Mr. Lincoln served in Congress. Did he cut any figure there? None whatever. He appeared to be out of his element. His Congressional record is not to be compared to that of Thaddeus Stevens or Stephen A. Douglas. We look into the lives of such men as Benjamin Franklin, the elder Adams, of Thomas Jefferson, of Clay, Calhoun and Webster, of Alexander Hamilton and George Washington, and there is no trouble in finding their foot-prints on the sands of time; but in the achievements of statesmanship where are the foot-prints of Mr. Lincoln? You will look into the statute-books in vain to find them. We have a great financial policy, born of the creative, forceful statesmanship of Alexander Hamilton and Henry Clay; we have a great protective system, owing its origin to the same two statesmen; we have a great homestead policy, which owes its birth to Andrew Johnson, of Tennessee; we have a great national policy of internal improvements, but Mr. Lincoln was not its father. Consequently, there is not a single national line of policy which owes its paternity to this statesman whom Mr. Ross classes as “The greatest man the world has produced.”

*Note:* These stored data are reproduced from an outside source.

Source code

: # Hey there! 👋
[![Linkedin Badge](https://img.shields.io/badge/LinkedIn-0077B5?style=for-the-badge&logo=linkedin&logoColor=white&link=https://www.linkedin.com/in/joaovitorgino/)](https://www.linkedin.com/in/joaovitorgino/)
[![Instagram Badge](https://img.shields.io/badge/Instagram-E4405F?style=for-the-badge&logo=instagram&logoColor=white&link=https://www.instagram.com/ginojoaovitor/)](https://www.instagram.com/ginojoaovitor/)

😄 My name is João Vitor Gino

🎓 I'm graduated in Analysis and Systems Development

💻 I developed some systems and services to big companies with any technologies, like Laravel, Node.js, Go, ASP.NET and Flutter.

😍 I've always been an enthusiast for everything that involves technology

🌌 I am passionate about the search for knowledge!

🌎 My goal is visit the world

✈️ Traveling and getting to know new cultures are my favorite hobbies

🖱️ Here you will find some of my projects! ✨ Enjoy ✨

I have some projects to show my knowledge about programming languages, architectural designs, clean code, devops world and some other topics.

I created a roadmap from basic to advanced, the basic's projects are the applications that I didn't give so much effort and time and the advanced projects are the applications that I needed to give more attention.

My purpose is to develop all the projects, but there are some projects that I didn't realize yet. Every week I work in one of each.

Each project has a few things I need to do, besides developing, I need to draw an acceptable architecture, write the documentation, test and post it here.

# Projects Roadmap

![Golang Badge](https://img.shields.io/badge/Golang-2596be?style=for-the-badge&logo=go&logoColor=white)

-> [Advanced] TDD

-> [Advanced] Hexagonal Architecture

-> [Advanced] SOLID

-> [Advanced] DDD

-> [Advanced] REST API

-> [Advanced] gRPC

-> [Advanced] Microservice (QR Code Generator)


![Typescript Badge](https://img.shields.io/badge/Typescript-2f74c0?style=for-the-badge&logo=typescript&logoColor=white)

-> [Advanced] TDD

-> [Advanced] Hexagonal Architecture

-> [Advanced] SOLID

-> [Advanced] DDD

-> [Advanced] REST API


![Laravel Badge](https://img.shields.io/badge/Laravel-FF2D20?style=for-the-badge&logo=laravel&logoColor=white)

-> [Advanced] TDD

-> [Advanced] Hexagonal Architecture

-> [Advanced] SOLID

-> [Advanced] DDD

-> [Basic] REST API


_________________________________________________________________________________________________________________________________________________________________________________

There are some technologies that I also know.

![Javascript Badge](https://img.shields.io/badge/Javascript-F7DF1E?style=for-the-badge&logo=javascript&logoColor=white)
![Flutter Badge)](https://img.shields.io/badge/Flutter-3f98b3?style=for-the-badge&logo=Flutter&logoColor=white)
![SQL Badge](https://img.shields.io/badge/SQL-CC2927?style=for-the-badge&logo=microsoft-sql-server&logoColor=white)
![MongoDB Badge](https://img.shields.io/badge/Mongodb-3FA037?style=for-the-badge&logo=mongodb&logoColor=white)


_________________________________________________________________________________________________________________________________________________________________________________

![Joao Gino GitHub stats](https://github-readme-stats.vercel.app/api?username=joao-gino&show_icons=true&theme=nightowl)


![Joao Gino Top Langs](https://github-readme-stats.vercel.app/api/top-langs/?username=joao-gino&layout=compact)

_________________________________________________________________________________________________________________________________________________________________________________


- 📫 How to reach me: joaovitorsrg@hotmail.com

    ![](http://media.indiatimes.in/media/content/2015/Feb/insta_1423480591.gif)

In the State of Illinois, compare Mr. Lincoln’s work with Mr. Jefferson’s work in the State of Virginia. Did Mr. Lincoln leave his impress any where upon the established order in Illinois? I have never heard of it. In Virginia, Jefferson found the church and state united, both taxing the people and dividing the spoils. Mr. Jefferson divorced the church from the state, confiscated the church’s ill-gotten wealth, devoting it to charitable and educational purposes; and put an end to legalized religious intolerance. In Virginia there was a land monopoly, perpetuated by entails and primogenitures. Mr. Jefferson made war upon it, broke it up, and thus overthrew the local aristocracy. He formulated a school system and established in America its first modern college. Can anything which Mr. Lincoln, the statesman, did in Illinois compare with Mr. Jefferson’s work in Virginia?

So far as national statesmanship is concerned, Mr. Lincoln is not to be classed with either of “The Great Trio”, nor with Mr. Jefferson, nor with Alexander Hamilton. Each of the five named were statesmen of the first order, possessing original, creative ability in that field of work. There is no evidence whatever that Mr. Lincoln possessed that talent.